> _Exercise_
Starting at the first line of the data below, retype every line up to and including the one containing "### components".

> _Material for this exercise_
+---+

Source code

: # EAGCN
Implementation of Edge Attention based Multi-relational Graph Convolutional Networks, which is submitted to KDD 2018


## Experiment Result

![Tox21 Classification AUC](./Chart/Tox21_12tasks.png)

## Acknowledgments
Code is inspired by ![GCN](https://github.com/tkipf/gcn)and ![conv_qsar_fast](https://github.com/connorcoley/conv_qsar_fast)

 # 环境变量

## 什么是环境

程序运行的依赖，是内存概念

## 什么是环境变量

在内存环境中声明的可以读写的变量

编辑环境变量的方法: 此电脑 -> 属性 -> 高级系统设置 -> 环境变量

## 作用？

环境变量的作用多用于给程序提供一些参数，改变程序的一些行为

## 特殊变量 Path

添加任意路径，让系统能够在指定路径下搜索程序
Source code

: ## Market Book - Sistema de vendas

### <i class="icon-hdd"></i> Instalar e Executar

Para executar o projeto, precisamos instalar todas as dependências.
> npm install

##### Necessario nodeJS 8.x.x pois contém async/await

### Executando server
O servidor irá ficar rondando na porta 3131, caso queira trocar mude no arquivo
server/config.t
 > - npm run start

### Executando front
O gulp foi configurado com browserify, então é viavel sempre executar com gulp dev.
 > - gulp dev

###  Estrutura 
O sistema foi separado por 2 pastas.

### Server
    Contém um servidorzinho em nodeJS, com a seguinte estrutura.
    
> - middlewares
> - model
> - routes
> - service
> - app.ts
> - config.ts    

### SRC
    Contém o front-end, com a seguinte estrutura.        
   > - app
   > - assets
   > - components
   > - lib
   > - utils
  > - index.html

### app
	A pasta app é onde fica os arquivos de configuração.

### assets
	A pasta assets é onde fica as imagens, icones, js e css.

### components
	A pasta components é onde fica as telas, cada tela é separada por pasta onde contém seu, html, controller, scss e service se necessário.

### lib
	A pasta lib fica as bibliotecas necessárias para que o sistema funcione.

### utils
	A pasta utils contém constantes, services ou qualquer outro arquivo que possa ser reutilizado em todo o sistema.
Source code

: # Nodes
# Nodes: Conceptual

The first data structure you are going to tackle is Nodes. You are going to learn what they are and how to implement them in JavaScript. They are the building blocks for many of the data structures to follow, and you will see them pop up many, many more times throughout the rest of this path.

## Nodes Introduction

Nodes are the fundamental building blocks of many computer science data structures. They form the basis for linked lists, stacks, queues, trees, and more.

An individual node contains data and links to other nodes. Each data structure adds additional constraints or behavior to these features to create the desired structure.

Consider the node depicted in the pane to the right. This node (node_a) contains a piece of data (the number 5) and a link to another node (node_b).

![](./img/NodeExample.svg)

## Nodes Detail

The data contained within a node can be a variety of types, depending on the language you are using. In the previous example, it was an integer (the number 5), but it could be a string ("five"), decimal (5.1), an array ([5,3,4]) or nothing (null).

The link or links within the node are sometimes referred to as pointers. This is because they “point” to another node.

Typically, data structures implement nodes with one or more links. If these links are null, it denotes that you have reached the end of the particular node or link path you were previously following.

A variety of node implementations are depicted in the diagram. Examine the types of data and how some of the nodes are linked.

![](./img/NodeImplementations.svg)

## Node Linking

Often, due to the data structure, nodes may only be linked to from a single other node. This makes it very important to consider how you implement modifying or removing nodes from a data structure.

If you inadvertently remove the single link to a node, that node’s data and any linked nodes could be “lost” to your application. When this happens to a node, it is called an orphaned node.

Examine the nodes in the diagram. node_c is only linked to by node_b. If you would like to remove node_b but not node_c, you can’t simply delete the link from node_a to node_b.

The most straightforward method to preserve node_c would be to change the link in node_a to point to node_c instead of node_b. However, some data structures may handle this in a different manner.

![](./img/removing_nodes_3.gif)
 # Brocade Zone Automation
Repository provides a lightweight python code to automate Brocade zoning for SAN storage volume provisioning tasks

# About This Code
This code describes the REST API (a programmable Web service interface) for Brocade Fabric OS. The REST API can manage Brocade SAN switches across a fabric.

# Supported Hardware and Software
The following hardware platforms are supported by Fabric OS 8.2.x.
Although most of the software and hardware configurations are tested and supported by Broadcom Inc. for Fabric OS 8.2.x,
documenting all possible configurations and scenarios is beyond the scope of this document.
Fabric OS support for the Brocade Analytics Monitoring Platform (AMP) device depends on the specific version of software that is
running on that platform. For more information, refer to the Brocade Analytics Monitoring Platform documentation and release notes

+---+

> _Response to the exercise_
Source code

: # EAGCN
Implementation of Edge Attention based Multi-relational Graph Convolutional Networks, which is submitted to KDD 2018


## Experiment Result

![Tox21 Classification AUC](./Chart/Tox21_12tasks.png)

## Acknowledgments
Code is inspired by ![GCN](https://github.com/tkipf/gcn)and ![conv_qsar_fast](https://github.com/connorcoley/conv_qsar_fast)

 # 环境变量

## 什么是环境

程序运行的依赖，是内存概念

## 什么是环境变量

在内存环境中声明的可以读写的变量

编辑环境变量的方法: 此电脑 -> 属性 -> 高级系统设置 -> 环境变量

## 作用？

环境变量的作用多用于给程序提供一些参数，改变程序的一些行为

## 特殊变量 Path

添加任意路径，让系统能够在指定路径下搜索程序
Source code

: ## Market Book - Sistema de vendas

### <i class="icon-hdd"></i> Instalar e Executar

Para executar o projeto, precisamos instalar todas as dependências.
> npm install

##### Necessario nodeJS 8.x.x pois contém async/await

### Executando server
O servidor irá ficar rondando na porta 3131, caso queira trocar mude no arquivo
server/config.t
 > - npm run start

### Executando front
O gulp foi configurado com browserify, então é viavel sempre executar com gulp dev.
 > - gulp dev

###  Estrutura 
O sistema foi separado por 2 pastas.

### Server
    Contém um servidorzinho em nodeJS, com a seguinte estrutura.
    
> - middlewares
> - model
> - routes
> - service
> - app.ts
> - config.ts    

### SRC
    Contém o front-end, com a seguinte estrutura.        
   > - app
   > - assets
   > - components
   > - lib
   > - utils
  > - index.html

### app
	A pasta app é onde fica os arquivos de configuração.

### assets
	A pasta assets é onde fica as imagens, icones, js e css.

### components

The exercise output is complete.